Eine Sonderstellung nimmt das Bundesverfassungsgericht ein. Dieses ist als „Hüter der Verfassung" exklusiv nur für verfassungsrechtliche Streitigkeiten zuständig. Dem BVerfG kommt damit die Letztentscheidungsbefugnis über die Auslegung des Grundgesetzes zu.⁸ Das BVerfG entscheidet zum einen in Streitigkeiten zwischen Verfassungsorganen (etwa von Regierung und Parlament) über die Anwendung und Auslegung spezifischen Verfassungsrechts. Zum anderen gewährt es jedem Bürger mit dem Instrument der Verfassungsbeschwerde Schutz, durch die er geltend machen kann, durch staatliches Handeln in seinen Grundrechten oder grundrechtsgleichen Rechten verletzt worden zu sein. Darüber hinaus entscheidet das Gericht über weitere ihm zugewiesene Sachverhalte, wie über die Verwirkung von Grundrechten und über die Verfassungswidrigkeit von Parteien. Mit Abstand die größte praktische Bedeutung hat die Verfassungsbeschwerde.⁹
Entscheidungen des BVerfG binden die Verfassungsorgane des Bundes und der Länder sowie alle Gerichte und Behörden (vgl. § 31 Abs. 1 BVerfGG). Bestimmte Entscheidungen des Bundesverfassungsgerichts, insbesondere über die Verfassungsmäßigkeit einer Rechtsnorm, haben Gesetzeskraft (§ 31 Abs. 2 BVerfGG) und gelten über den Einzelfall hinaus. Ein verfassungswidriges Gesetz erklärt das Bundesverfassungsgericht im Regelfall für nichtig. Die Nichtigkeit wirkt auch in die Vergangenheit und führt rechtlich gesehen zu einem Zustand, als ob das Gesetz niemals erlassen worden wäre. Formelle Gesetze (also Parlamentsgesetze, dazu 1. Abschnitt, 1. Teil, E. II. 3.) kann nur das BVerfG für grundgesetzwidrig erklären (sog. Verwerfungsmonopol)¹⁰.
D. Demokratie
I. Der Demokratiebegriff des Grundgesetzes
1. Volksherrschaft
Demokratie bedeutet Volksherrschaft¹¹. So normiert Art. 20 Abs. 2 Satz 2 GG, dass alle Staatsgewalt vom Volke ausgeht. Der Volksbegriff bezieht sich dabei ausschließlich auf Deutsche i.S.d. Art. 116 Abs. 1 GG, d.h. im Wesentlichen (Ausnahmen sind die gleichgestellten Statusdeutschen¹²) auf deutsche Staatsangehörige. Ausländer gehören nicht zum Staatsvolk und sind von der Teilnahme an der demokratischen Willensbildung ausgeschlossen. Erwerb und Verlust der deutschen Staatsangehörigkeit sind im Staatsangehörigkeitsgesetz geregelt.
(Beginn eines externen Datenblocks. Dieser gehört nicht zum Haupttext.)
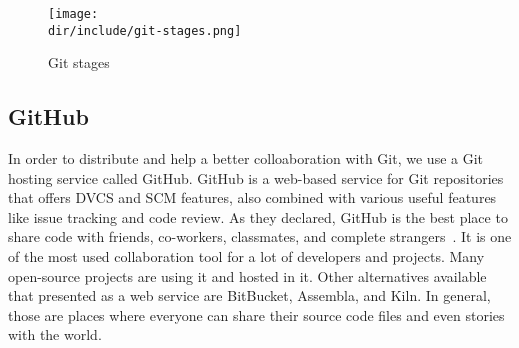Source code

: \begin{figure}[htb]
    \centering
    \texttt{[image: \\dir/include/git-stages.png]}
    \caption{Git stages}
    \label{fig:git}
\end{figure}

\subsection{GitHub}

In order to distribute and help a better colloaboration with Git, we use a Git hosting service called GitHub.
GitHub is a web-based service for Git repositories that offers \ac{DVCS} and \ac{SCM} features, also combined with various useful features like issue tracking and code review.
As they declared, GitHub is the best place to share code with friends, co-workers, classmates, and complete strangers~\autocite{GitHub2015}.
It is one of the most used collaboration tool for a lot of developers and projects.
Many open-source projects are using it and hosted in it.
Other alternatives available that presented as a web service are BitBucket, Assembla, and Kiln.
In general, those are places where everyone can share their source code files and even stories with the world.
2. Repräsentative Demokratie und freies Mandat
Art. 20 Abs. 2 Satz 2 GG deutet an, wie das Volk die Staatsgewalt ausübt, nämlich durch Wahlen und Abstimmungen sowie durch besondere Organe der Gesetzgebung, der vollziehenden Gewalt und der Rechtsprechung. Aus dem Normtext ergibt sich die Struktur einer repräsentativen (auch indirekte oder mittelbare) Demokratie. Das bedeutet, dass politische Sachentscheidungen im Gegensatz zur direkten Demokratie nicht unmittelbar durch das Volk selbst, sondern durch gewählte Abgeordnete getroffen werden (der Willensbildungsprozess vom Volk zu den Organen erfolgt damit von „unten nach oben"). Die Abgeordneten sind nach Art. 38 Abs. 1 Satz 2 GG Vertreter des ganzen Volkes. Sie sind deshalb nicht an Aufträge und Weisungen (etwa der Partei, der sie angehören) gebunden, sondern nur ihrem Gewissen unterworfen (freies Mandat).
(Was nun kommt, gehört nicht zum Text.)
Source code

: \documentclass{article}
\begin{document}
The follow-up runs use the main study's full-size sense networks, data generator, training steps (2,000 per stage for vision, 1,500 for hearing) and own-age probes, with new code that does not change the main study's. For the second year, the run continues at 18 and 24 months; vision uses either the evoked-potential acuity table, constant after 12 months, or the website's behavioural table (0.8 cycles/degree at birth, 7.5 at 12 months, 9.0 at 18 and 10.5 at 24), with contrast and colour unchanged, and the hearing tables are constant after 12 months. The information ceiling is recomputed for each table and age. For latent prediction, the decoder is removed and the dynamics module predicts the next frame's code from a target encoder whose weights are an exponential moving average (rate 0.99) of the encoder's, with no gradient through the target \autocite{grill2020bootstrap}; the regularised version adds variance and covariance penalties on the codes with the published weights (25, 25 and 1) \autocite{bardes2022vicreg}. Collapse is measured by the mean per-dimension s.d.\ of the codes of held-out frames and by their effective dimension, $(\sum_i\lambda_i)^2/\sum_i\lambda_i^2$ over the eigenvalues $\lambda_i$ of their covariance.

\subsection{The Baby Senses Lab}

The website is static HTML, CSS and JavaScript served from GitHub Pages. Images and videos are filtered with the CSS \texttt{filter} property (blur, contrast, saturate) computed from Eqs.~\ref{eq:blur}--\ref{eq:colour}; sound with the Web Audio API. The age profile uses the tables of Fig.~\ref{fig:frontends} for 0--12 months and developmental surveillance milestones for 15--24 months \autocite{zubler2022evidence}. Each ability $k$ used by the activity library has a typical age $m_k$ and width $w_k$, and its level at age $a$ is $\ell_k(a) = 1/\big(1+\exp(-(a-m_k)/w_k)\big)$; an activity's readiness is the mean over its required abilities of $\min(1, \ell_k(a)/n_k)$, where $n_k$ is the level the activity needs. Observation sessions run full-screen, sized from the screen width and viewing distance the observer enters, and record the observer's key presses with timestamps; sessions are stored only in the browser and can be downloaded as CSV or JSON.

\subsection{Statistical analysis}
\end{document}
In Art. 20 Abs. 2 Satz 2 GG ist auch ein plebiszitärdemokratisches Element enthalten (also ein Kennzeichen der direkten Demokratie, wie sie etwa in der Schweiz gelebt wird), wenn dort von „Abstimmungen", also Volksabstimmungen bzw. Plebisziten, die Rede ist. Im Grundgesetz spielen Abstimmungen keine besondere Rolle und sind nur für Fälle vorgesehen, die in der Praxis nie eintreten werden (z.B. wäre eine Volksabstimmung bei einer Neugliederung des Bundesgebietes erforderlich, vgl. Art. 29, 118, 118a GG). Allerdings enthalten einige Landesverfassungen weiterreichende, praktisch bedeutsame direkte Ausübungen des Volkswillens durch Abstimmungen (zumeist als Volksbegehren bzw. Volksentscheid bezeichnet), etwa im Freistaat Bayern.
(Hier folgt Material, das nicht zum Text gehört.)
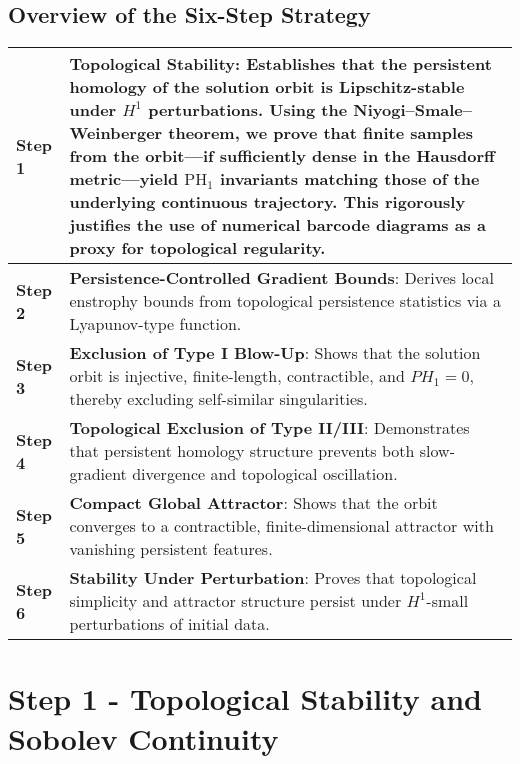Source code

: \documentclass[11pt]{article}
\theoremstyle{definition}
\begin{document}
\subsection*{Overview of the Six-Step Strategy}

\begin{center}
\renewcommand{\arraystretch}{1.3}
\begin{tabular}{|p{1.8cm}|p{12cm}|}
\hline
\textbf{Step 1} & \textbf{Topological Stability}: Establishes that the persistent homology of the solution orbit is Lipschitz-stable under $H^1$ perturbations. Using the Niyogi--Smale--Weinberger theorem, we prove that finite samples from the orbit—if sufficiently dense in the Hausdorff metric—yield $\mathrm{PH}_1$ invariants matching those of the underlying continuous trajectory. This rigorously justifies the use of numerical barcode diagrams as a proxy for topological regularity. \\
\hline
\textbf{Step 2} & \textbf{Persistence-Controlled Gradient Bounds}: Derives local enstrophy bounds from topological persistence statistics via a Lyapunov-type function. \\
\hline
\textbf{Step 3} & \textbf{Exclusion of Type I Blow-Up}: Shows that the solution orbit is injective, finite-length, contractible, and $PH_1 = 0$, thereby excluding self-similar singularities. \\
\hline
\textbf{Step 4} & \textbf{Topological Exclusion of Type II/III}: Demonstrates that persistent homology structure prevents both slow-gradient divergence and topological oscillation. \\
\hline
\textbf{Step 5} & \textbf{Compact Global Attractor}: Shows that the orbit converges to a contractible, finite-dimensional attractor with vanishing persistent features. \\
\hline
\textbf{Step 6} & \textbf{Stability Under Perturbation}: Proves that topological simplicity and attractor structure persist under $H^1$-small perturbations of initial data. \\
\hline
\end{tabular}
\end{center}


\section{Step 1 - Topological Stability and Sobolev Continuity}
\end{document}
Alle wesentlichen Entscheidungen des Gemeinwohls werden in der Bundesrepublik Deutschland von den Parlamenten (Bundestag und Landtage) getroffen. Der Bundestag etwa ist das zentrale Gesetzgebungsorgan und Kontrollorgan gegenüber der Bundesregierung. Insoweit spricht man auch von einer parlamentarischen Demokratie.
II. Demokratische Legitimation der Staatsorgane
Hoheitliche Entscheidungen müssen auf das Volk als Träger der Staatsgewalt zurückgeführt werden können. In der repräsentativen Demokratie bedeutet das, dass zwischen der Entscheidung eines Hoheitsträgers und der Parlamentswahl eine ununterbrochene Legitimationskette bestehen muss.¹³
Beispiel: Der Bundeskanzler ist demokratisch legitimiert, da er durch den vom Volk gewählten Bundestag gewählt wird (Art. 63 Abs. 1 GG).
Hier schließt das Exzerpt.